Nous cherchons tous à communiquer. Communiquer, c’est aimer, échanger, partager, parler, se retrouver, entreprendre. Du premier au dernier jour, c’est ce qui donne sens à la vie, consciemment ou inconsciemment. L’horizon normatif.

  • Communiquer, c’est buter sur l’incommunication

Le problème de la communication, c’est le récepteur, celui à qui on s’adresse. Il n’est pas toujours au rendez-vous. On souhaite partager, échanger, on bute sur l’incommunication. Celle-ci est hélas aussi consubstantielle à la communication que le désir de se comprendre. L’incommunication devient donc souvent l’horizon de la communication. «Il n’y a pas pire sourd que celui qui ne veut pas entendre», dit le proverbe. Dans ce cas, deux issues sont possibles : on assume l’échec, l’acommunication, et l’on passe son chemin. À l’opposé, on se met à négocier pour trouver un terrain d’entente. Dans les relations privées et publiques, les Hommes et les sociétés passent un temps considérable à négocier pour inventer une solution pacifique à l’incommunication. Chacun peut faire ce constat quotidiennement. Si la négociation réussit, on cohabite. Ce qui arrive assez souvent dans la vie privée ou publique. La cohabitation négociée, et non imposée, est toujours une victoire. On évite l’intraduisible. Nous y passons notre vie, sans toujours le voir ou le reconnaître. Dans toutes les langues et dans toutes les cultures.

  • L’acommunication

C’est l’échec, la rupture. Plus de négociation : «on n’a plus rien à se dire», dit cet autre proverbe. L’acommunication s’impose, ou résulte de l’échec des transactions. Avec l’incommunication, il subsiste un cadre commun, des réflexes, des références. Avec l’acommunication, il n’y a que l’altérité, la défaite, la rupture. Aussi bien dans les relations privées que publiques, sociales que politiques. Des relations interpersonnelles, au couple, aux entreprises, aux sociétés, chacun en fait également l’apprentissage. Expérience toujours douloureuse, pas toujours évitable, en tout cas fréquente. Chacun éprouve les dégâts de l’acommunication, dont le symbole le plus fort est la guerre. Et tout l’art de la négociation, à l’échelle collective et individuelle, est d’essayer d’éviter cet échec. C’est la grandeur de la diplomatie.
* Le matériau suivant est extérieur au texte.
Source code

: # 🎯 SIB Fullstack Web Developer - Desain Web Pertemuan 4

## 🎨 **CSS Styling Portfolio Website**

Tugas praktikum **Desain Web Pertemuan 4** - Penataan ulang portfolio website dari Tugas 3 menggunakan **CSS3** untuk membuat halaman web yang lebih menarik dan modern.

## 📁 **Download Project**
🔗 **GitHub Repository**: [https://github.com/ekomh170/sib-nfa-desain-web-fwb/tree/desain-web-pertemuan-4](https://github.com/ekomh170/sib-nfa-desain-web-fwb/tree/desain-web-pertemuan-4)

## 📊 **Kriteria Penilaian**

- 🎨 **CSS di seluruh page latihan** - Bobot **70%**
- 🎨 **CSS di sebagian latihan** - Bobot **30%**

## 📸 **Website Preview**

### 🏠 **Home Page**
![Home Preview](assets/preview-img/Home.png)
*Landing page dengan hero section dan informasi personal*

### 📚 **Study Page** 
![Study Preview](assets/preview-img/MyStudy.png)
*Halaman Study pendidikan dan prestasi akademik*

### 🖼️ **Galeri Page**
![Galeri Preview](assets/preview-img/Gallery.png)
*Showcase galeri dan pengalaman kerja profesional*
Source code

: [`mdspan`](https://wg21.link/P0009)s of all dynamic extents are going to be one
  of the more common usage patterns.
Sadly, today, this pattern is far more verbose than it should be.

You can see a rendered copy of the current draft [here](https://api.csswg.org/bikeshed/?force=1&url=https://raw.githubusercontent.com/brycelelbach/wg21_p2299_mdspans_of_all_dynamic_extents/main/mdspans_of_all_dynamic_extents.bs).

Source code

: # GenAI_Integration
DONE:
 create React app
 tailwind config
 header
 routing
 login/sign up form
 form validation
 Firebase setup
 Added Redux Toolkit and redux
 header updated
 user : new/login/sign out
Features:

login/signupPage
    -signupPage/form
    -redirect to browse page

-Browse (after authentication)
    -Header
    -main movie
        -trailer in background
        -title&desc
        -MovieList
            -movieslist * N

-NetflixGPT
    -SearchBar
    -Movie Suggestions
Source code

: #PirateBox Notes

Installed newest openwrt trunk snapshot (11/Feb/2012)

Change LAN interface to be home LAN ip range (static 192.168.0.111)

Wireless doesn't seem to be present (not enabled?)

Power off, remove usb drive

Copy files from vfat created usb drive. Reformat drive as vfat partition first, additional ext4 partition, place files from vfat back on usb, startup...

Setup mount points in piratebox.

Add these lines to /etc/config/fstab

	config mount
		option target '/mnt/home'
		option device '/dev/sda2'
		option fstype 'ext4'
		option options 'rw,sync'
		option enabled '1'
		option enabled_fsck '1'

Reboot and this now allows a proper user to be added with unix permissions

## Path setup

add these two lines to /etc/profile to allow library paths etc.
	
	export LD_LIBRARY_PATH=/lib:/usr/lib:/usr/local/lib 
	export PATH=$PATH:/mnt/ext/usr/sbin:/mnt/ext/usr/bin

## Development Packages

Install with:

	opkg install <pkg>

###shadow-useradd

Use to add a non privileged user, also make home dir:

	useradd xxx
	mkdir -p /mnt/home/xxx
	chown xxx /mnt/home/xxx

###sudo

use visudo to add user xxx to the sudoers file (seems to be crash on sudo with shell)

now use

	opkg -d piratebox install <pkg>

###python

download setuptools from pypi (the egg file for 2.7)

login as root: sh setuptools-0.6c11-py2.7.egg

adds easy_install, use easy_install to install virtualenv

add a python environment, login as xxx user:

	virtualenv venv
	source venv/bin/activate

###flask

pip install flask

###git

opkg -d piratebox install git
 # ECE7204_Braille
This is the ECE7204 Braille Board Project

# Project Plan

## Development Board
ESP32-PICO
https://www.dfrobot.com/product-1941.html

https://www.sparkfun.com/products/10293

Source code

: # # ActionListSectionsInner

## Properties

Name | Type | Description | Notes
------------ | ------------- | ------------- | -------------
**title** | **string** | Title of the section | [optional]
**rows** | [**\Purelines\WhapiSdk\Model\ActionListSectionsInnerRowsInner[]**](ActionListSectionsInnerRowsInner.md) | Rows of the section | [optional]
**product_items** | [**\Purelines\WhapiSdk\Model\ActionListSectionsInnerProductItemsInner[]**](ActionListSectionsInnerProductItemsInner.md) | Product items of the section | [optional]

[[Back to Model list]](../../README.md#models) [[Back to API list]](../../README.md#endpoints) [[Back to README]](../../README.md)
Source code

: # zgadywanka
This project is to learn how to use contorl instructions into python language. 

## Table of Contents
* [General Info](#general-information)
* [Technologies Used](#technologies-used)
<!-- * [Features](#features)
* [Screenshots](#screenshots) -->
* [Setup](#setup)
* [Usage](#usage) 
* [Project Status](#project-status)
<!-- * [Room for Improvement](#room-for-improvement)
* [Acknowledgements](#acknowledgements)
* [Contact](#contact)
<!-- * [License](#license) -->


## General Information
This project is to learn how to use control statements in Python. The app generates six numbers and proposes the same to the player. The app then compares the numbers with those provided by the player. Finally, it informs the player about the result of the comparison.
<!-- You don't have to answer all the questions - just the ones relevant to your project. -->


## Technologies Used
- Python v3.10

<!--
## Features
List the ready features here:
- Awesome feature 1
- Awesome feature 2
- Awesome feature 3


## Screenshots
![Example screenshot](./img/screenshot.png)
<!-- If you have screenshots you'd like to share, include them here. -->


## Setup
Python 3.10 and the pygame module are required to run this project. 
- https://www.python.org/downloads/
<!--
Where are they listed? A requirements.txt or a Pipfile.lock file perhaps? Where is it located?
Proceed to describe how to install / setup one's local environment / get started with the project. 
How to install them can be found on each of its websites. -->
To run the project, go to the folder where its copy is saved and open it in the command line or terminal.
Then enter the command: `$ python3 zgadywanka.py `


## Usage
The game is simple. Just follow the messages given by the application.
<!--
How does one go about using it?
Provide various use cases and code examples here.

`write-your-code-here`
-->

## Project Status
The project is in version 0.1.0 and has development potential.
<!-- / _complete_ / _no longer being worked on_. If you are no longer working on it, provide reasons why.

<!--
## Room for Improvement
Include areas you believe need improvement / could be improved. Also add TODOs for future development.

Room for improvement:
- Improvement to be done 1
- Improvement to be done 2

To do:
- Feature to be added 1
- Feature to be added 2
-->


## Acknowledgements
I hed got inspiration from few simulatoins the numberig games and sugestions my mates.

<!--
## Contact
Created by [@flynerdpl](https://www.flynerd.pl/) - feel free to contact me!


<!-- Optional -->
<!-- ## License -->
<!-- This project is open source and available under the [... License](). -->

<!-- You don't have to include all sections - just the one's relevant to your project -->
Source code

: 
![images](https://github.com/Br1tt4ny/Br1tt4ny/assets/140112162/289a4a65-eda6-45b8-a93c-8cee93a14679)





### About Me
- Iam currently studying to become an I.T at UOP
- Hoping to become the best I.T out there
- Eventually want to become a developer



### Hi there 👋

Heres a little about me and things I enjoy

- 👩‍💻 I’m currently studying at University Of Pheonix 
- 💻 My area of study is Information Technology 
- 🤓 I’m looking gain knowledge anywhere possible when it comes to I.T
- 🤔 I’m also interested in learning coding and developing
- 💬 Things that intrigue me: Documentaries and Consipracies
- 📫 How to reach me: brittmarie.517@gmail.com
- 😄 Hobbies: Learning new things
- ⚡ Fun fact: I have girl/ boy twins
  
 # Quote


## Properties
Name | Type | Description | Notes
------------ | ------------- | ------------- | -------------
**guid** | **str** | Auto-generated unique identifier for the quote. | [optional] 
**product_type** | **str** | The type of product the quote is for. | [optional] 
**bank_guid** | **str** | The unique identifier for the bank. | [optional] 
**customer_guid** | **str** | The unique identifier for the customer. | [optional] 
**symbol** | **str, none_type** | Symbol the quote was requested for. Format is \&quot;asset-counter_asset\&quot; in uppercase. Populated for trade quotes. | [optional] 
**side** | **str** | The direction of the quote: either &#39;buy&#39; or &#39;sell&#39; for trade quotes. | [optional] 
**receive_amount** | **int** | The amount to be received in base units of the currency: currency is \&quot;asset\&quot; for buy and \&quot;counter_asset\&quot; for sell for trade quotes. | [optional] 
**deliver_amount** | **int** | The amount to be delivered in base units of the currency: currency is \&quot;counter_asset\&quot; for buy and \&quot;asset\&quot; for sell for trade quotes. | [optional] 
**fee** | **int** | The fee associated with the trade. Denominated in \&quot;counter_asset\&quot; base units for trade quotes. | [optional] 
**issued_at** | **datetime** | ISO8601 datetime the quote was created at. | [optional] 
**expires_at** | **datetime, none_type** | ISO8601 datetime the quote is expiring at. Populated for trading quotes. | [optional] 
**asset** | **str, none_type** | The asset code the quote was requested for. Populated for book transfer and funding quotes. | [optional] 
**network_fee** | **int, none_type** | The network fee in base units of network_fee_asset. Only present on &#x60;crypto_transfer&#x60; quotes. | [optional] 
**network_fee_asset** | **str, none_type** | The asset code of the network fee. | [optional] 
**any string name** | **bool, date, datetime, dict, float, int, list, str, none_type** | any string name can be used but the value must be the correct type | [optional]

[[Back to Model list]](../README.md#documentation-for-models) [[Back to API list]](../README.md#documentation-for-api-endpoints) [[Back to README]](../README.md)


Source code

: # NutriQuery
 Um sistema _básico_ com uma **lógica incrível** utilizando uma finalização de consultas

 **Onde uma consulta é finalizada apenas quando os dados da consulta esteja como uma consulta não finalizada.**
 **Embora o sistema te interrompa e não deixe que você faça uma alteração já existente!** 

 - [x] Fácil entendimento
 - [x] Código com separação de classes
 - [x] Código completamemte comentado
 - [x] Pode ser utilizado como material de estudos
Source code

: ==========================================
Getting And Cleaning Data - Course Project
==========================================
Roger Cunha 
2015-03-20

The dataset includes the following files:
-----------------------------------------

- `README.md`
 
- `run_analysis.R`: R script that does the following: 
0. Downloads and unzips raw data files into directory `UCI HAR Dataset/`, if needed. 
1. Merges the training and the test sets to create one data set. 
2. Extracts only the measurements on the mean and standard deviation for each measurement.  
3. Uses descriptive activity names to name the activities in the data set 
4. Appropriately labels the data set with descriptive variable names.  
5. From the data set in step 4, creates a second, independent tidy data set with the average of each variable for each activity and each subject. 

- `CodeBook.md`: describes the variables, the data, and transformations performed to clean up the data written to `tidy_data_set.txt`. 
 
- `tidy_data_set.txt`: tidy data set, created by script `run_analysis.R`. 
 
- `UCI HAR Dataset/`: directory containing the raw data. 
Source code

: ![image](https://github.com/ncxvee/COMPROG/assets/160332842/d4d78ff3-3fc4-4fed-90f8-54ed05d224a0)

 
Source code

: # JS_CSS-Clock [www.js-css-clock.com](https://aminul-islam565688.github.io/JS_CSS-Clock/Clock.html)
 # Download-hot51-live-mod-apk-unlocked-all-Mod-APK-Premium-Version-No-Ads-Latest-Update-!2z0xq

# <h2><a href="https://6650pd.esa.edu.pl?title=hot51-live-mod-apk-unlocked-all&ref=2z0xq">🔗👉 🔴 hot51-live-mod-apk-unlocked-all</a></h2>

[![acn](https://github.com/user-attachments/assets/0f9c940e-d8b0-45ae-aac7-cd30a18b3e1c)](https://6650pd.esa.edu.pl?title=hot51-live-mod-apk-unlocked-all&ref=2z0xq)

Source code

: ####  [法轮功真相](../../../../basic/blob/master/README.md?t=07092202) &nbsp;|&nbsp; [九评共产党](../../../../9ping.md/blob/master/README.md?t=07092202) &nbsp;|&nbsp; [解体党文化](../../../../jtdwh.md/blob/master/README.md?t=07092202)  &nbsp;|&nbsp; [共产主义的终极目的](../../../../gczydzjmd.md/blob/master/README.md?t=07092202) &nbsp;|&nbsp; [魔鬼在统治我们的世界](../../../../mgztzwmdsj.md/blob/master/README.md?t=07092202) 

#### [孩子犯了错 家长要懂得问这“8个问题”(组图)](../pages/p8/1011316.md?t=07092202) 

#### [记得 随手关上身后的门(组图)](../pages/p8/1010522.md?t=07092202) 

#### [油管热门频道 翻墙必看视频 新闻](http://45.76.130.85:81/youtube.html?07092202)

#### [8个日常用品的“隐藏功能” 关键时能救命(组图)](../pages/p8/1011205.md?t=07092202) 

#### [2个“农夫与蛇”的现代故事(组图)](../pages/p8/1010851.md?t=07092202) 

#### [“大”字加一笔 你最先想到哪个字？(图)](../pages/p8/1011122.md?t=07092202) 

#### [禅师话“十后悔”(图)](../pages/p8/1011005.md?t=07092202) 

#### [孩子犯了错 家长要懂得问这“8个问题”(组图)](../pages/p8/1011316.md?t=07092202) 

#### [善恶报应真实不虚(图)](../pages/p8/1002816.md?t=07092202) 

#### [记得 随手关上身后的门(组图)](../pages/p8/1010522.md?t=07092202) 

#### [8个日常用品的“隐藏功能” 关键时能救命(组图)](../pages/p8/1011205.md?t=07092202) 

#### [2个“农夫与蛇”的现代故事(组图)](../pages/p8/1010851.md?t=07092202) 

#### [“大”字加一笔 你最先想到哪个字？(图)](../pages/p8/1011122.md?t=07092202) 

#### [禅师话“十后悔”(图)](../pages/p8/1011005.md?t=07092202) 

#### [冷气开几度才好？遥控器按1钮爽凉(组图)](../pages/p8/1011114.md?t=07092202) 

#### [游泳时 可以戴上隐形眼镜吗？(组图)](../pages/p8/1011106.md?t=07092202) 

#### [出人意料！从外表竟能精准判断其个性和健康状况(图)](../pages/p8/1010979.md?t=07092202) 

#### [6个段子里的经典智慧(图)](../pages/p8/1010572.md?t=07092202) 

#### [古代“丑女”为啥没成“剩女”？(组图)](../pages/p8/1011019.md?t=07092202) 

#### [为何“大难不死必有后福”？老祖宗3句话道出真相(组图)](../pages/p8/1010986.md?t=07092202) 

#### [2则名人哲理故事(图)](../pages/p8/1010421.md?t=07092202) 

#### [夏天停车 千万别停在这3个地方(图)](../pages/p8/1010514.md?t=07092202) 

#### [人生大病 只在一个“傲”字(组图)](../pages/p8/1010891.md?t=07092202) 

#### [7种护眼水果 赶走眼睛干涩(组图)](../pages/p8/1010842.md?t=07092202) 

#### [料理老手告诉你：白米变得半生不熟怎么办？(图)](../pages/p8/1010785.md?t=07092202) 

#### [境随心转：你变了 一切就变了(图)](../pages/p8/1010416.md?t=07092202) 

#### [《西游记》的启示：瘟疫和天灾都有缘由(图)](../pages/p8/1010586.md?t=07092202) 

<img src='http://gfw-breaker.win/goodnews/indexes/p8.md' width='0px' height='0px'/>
C’est donc l’incommunication qui est le pivot entre négociation et échec. Et qui dit incommunication dit pourparlers, palabres, discussions pour rapprocher, et faire cohabiter, les points de vue. C’est pourquoi il n’y a pas de communication sans négociation. Communiquer, c’est négocier. Et l’on pourrait ajouter, pas de communication sans traduction, car négocier, c’est passer d’un espace culturel à un autre. Négociation et traduction sont donc inséparables. Dans la communication, il y a à la fois du partage, de la négociation, de la traduction et de l’intraduisible.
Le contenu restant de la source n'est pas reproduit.